- Problem
All lines from the one containing "For Android development" through the final line of the material below must appear exactly as they are, with nothing else.

- Records supplied
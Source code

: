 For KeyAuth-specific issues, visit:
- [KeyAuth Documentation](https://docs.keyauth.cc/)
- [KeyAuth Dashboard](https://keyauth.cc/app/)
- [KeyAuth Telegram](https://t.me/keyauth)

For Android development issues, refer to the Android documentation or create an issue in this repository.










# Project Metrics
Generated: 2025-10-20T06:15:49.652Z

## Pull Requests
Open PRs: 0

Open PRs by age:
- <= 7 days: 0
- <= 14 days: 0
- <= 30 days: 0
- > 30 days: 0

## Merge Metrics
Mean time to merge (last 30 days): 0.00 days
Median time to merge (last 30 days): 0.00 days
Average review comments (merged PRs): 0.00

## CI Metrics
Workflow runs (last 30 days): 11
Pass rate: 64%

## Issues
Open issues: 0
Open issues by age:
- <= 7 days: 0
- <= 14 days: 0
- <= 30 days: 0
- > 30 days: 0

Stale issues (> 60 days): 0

- Solution
For Android development issues, refer to the Android documentation or create an issue in this repository.










# Project Metrics
Generated: 2025-10-20T06:15:49.652Z

## Pull Requests
Open PRs: 0

Open PRs by age:
- <= 7 days: 0
- <= 14 days: 0
- <= 30 days: 0
- > 30 days: 0

## Merge Metrics
Mean time to merge (last 30 days): 0.00 days
Median time to merge (last 30 days): 0.00 days
Average review comments (merged PRs): 0.00

## CI Metrics
Workflow runs (last 30 days): 11
Pass rate: 64%

## Issues
Open issues: 0
Open issues by age:
- <= 7 days: 0
- <= 14 days: 0
- <= 30 days: 0
- > 30 days: 0

Stale issues (> 60 days): 0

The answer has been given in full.